→ **TASK ITEM**
Pull every line holding the word "detection" out of the data and copy it.

→ **MATERIALS PROVIDED**
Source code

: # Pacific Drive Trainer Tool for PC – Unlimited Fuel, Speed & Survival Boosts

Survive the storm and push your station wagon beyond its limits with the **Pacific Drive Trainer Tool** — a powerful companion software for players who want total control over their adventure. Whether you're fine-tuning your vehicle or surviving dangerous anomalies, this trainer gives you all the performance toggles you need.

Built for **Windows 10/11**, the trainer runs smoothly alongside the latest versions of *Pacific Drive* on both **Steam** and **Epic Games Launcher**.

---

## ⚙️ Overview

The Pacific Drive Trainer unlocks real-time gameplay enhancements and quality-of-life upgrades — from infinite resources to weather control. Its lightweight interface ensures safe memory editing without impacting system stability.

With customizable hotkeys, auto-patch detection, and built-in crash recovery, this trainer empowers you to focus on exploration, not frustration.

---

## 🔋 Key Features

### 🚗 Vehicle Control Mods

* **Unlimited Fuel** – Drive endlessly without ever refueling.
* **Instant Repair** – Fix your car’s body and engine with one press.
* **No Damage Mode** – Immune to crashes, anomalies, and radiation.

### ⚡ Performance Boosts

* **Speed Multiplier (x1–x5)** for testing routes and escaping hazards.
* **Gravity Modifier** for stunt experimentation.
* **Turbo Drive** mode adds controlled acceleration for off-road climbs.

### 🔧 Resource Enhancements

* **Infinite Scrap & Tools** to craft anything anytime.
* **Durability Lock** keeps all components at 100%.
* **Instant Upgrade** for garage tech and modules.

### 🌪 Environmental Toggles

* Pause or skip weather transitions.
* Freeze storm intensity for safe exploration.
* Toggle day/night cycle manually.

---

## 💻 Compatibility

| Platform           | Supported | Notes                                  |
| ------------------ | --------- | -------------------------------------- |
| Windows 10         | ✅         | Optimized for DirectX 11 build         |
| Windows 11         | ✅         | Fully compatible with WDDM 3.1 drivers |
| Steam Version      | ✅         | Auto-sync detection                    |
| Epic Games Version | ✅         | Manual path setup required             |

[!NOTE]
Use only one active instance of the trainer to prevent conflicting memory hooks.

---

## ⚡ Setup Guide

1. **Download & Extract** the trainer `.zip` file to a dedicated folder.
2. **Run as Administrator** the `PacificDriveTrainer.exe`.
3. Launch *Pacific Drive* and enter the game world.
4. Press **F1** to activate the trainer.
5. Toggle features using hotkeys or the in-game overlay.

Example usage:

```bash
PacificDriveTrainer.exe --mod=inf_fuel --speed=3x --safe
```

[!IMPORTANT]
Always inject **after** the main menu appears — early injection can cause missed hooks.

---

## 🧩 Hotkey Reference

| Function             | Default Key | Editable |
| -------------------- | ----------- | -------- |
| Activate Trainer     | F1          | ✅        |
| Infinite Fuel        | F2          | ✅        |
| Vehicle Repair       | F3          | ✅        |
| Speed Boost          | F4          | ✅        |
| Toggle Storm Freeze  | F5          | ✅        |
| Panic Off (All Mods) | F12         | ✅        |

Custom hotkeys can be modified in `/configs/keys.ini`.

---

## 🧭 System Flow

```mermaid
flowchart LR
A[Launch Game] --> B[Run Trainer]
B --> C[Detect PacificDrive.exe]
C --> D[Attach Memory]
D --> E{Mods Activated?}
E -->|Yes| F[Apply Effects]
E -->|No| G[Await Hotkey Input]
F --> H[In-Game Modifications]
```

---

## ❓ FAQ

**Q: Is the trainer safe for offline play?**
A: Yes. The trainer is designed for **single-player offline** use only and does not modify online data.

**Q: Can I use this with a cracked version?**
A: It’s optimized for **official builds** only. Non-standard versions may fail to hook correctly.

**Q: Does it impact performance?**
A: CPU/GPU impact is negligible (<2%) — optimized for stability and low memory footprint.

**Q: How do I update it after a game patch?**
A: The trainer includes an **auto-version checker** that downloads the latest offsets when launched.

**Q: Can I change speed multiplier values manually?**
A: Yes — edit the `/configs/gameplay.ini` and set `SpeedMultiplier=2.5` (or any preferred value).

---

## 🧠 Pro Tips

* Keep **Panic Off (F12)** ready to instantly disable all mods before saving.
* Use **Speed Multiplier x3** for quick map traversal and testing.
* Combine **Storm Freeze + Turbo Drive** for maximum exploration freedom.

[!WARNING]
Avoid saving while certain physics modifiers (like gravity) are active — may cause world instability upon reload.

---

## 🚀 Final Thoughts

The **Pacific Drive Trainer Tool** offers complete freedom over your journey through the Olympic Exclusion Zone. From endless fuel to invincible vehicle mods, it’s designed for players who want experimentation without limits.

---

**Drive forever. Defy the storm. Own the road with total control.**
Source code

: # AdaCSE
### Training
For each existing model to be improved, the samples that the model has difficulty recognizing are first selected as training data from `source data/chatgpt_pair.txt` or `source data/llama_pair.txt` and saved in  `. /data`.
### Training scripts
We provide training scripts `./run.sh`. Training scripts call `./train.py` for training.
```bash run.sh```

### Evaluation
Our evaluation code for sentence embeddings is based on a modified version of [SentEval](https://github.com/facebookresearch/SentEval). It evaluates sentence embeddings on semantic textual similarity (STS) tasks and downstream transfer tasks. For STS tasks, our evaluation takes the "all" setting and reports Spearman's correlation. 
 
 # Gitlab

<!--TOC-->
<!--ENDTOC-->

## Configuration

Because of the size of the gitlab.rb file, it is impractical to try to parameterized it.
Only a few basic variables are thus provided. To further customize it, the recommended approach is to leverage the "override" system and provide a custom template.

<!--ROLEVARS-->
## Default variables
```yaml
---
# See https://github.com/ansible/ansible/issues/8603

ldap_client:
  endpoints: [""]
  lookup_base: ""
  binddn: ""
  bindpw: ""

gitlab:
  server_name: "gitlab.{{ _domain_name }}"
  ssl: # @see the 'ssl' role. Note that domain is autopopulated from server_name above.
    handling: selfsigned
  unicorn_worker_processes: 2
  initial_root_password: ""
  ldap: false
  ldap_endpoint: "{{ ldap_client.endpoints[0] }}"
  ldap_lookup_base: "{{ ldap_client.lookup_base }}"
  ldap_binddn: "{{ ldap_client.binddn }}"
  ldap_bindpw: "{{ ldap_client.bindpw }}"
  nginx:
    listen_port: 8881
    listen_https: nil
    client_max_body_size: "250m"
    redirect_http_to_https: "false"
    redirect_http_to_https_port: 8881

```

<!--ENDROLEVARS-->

→ **TASK RESULT**
With customizable hotkeys, auto-patch detection, and built-in crash recovery, this trainer empowers you to focus on exploration, not frustration.
| Steam Version      | ✅         | Auto-sync detection                    |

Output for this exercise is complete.